Data Science Lab: Process and methods

Politecnico di Torino

Exam session: Winter 2020

1. Data exploration

I first understand the structure of my dataset: it is in a csv format, so I encapsulate all data inside a data frame. It’s easy to observe that each review has been labeled with just one class chosen between positive and negative, hence we can plot how they are distributed in terms of proportions.

They are very unbalanced, the positive class is approximately doubled with respect to the negative one, this could turn into a higher misprediction ratio for the latter.

Then I focus on the text of the reviews, trying to find out what kind of transformations are needed during the pre-processing step. I use a cyclic approach in order to discover as many inappropriate words as possible:

I build a set of all the unique words in the reviews.
I sample a portion of these set and I analyze those words observing if there are some kind of tokenization error, words containing special characters or numbers, URLs or something that could be meaningless for the analysis.
I add more filter or text transformation in order to obtain the cleanest data as possible.

This is an example of what tokenizer extracts during the first attempts

This is an example of the top 25 features. As we can see most of them are probably used to label positive reviews. It is reasonable to think that it happens due to the initial imbalance of the two classes (it has been considered 2-grams as explained in the next step).

2. Preprocessing

Our purpose is to obtain numerical features having meaning for the analysis, so we need to select the most significant words and then transform each of them into a numerical representation. For each review I apply a series of text transformation: firstly I convert everything into lower case letters, then, if present, I remove URLs or email or specific combination of possible special characters followed by words (i.e @, #). In the end, when there are punctuation marks, numbers or special characters followed or preceded by a word, I substitute them for a blank character (i.e “l’hotel” becomes “l hotel”) aiming to guarantee a correct tokenization. When the cleaning process is over, tokenization starts. I decide to stem every word in order to better group every shade of a specific "word-root", using ItalianStemmer() class from nltk library. Finally, the tokens are filtered so, stop-words, punctuation marks, numbers, words of inappropriate length are removed.

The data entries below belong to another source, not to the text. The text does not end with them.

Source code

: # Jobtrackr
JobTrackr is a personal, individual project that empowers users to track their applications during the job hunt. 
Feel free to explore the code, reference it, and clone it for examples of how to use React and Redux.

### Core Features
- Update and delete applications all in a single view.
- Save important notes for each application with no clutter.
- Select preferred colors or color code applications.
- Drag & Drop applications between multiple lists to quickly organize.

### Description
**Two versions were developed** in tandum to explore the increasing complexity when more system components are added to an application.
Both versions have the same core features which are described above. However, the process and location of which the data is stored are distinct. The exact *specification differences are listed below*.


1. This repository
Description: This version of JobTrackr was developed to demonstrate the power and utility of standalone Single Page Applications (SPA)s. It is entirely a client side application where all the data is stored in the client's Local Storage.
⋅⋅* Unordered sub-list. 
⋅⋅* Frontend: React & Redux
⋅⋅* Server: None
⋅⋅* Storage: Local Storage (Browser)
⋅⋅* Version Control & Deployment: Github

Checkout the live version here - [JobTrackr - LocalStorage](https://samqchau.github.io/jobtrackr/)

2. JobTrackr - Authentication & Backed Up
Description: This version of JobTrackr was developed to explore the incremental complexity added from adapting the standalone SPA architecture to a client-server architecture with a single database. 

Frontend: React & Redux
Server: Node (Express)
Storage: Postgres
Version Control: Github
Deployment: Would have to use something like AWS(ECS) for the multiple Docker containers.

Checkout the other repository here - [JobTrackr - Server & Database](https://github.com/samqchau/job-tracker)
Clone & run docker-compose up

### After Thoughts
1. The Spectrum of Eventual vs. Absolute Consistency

The only words left are the ones with a potential meaning for the analysis, so now we can use a CountVectorizer() to convert every word into a number that represents its frequency among reviews. But in this way, one problem shows up: we are only counting how many times a word appears in the set of reviews, which results in biasing in favour of most frequent words. So, it ignores rare words, which could have been helpful to label a review. To overcome this problem, we can apply a Tf-Idf Transformation on the output of the CountVectorizer. Tf-Idf balances the term frequency in the single review with its inverse frequency across all reviews. This means that rarer word will have more importance when it's needed to take decisions in sentiment analysis.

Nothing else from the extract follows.